Pick Muse Spark 1.1 for scaled tool use — 88.1 on mcp atlas, ahead of opus 4.8 and gpt-5.5 (vendor-reported) or subagent orchestration — trained to run as a main agent or a subagent that escalates when stuck. Pick Qwen3.6 35B A3B for extreme sparsity — only 3b of 35b parameters active per token, giving near-3b inference cost or runs at roughly 120 tokens per second on a single 24gb consumer gpu. Choose Qwen3.6 35B A3B if you need self-hosting or data privacy; Muse Spark 1.1 if you want a managed API.

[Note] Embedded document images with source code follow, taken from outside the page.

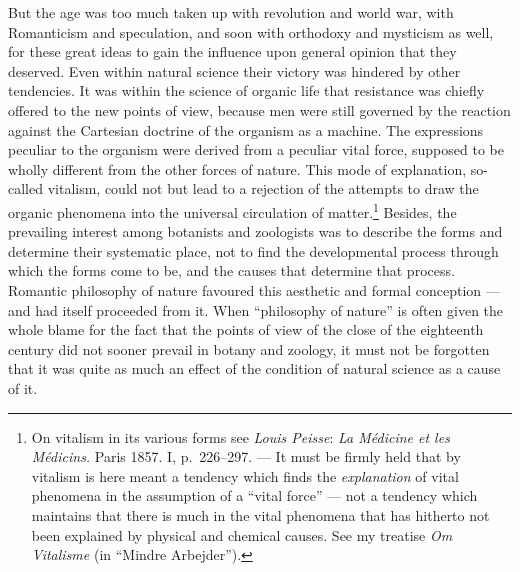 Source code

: \documentclass[12pt,a4paper]{book}
\newcommand{\opage}[1]{\marginnote{\footnotesize\textit{[#1]}}}
\begin{document}
But the age was too much taken up with revolution and world war, with
Romanticism and speculation, and soon with orthodoxy and mysticism as well, for
these great ideas to gain the influence upon general opinion that they deserved.
Even within natural science their victory was hindered by other tendencies. It
was within the science of organic life that resistance was chiefly offered to
the new points of view, because men were still governed by the reaction against
the Cartesian doctrine of the \opage{496}organism as a machine. The expressions peculiar to
the organism were derived from a peculiar vital force, supposed to be wholly
different from the other forces of nature. This mode of explanation, so-called
vitalism, could not but lead to a rejection of the attempts to draw the organic
phenomena into the universal circulation of
matter.\footnote{On vitalism in its various forms see \emph{Louis Peisse}: \textit{La
Médicine et les Médicins.} Paris 1857. I, p.~226--297. --- It must be firmly
held that by vitalism is here meant a tendency which finds the
\emph{explanation} of vital phenomena in the assumption of a ``vital force'' ---
not \opage{597}a tendency which maintains that there is much in the vital phenomena that
has hitherto not been explained by physical and chemical causes. See my treatise
\textit{Om Vitalisme} (in ``Mindre Arbejder'').} Besides, the prevailing
interest among botanists and zoologists was to describe the forms and determine
their systematic place, not to find the developmental process through which the
forms come to be, and the causes that determine that process. Romantic
philosophy of nature favoured this aesthetic and formal conception --- and had
itself proceeded from it. When ``philosophy of nature'' is often given the whole
blame for the fact that the points of view of the close of the eighteenth
century did not sooner prevail in botany and zoology, it must not be forgotten
that it was quite as much an effect of the condition of natural science as a
cause of it.
\end{document}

Muse Spark 1.1 (Meta, US) and Qwen3.6 35B A3B (Alibaba, China) line up two different AI ecosystems against each other — a comparison that is as much about cost philosophy and openness as raw capability. Muse Spark 1.1 is meta's first paid, closed-weight frontier model — class-leading agentic tool use at a quarter of rivals' price, but it trails on coding. Qwen3.6 35B A3B is a sparse 35B mixture-of-experts running on 3B active parameters — strong agentic coding at near-3B cost on consumer hardware. They diverge most on price, context window and open vs. closed weights — each quantified below from the models' real specs.

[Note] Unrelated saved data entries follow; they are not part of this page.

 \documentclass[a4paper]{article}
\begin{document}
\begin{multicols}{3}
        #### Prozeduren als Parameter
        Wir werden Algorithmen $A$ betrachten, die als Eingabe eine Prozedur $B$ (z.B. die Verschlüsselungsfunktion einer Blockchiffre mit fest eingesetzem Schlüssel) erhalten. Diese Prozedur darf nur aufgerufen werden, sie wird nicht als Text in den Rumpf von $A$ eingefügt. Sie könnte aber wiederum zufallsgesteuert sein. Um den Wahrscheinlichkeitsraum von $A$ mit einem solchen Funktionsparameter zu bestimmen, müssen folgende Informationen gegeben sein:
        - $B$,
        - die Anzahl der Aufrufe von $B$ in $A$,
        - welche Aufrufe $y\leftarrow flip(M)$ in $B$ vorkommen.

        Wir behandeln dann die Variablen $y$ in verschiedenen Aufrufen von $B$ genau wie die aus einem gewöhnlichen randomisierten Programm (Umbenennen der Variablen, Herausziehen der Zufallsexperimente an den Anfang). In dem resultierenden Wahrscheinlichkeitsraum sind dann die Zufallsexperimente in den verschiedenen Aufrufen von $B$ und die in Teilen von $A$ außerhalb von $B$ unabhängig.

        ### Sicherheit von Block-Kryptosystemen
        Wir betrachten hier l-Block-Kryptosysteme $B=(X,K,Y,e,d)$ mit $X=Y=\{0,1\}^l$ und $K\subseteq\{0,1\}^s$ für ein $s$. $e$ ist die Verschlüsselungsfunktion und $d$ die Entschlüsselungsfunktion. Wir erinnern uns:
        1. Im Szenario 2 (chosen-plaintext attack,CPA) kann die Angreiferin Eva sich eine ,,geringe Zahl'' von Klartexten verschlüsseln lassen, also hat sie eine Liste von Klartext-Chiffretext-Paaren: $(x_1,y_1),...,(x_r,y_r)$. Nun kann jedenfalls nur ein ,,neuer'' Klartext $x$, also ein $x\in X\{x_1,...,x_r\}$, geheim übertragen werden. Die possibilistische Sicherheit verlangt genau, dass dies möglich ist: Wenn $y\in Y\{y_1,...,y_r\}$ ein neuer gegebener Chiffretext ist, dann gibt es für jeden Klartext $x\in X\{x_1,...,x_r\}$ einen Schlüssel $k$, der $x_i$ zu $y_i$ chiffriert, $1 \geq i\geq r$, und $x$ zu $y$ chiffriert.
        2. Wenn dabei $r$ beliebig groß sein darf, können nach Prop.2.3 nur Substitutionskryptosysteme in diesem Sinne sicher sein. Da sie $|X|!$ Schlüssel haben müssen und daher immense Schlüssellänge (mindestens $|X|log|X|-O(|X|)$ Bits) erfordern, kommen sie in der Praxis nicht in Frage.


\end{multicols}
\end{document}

Key differences at a glance

Side-by-side specs

SpecMuse Spark 1.1Qwen3.6 35B A3B
ProviderMeta (US) Alibaba (China)
ReleasedJuly 9, 2026 April 16, 2026
Context window1M (~1,573 pages) 256K (~393 pages)
Price (in/out)$1.25/$4.25 per 1M tokens Open weight (self-host / free)
Open weight?No — API only Yes — self-hostable
Modalitiestext, image, video, code text, image, code
SWE-Bench VerifiedNot published 73.4%
MRCR v2 @ 1M54.1% Not published

Who wins what

Scaled tool use — 88.1 on MCP Atlas, ahead of Opus 4.8 and GPT-5.5 (vendor-reported)

Muse Spark 1.1

Meta's first paid, closed-weight frontier model — class-leading agentic tool use at a quarter of rivals' price, but it trails on coding — and it carries the larger 1M context.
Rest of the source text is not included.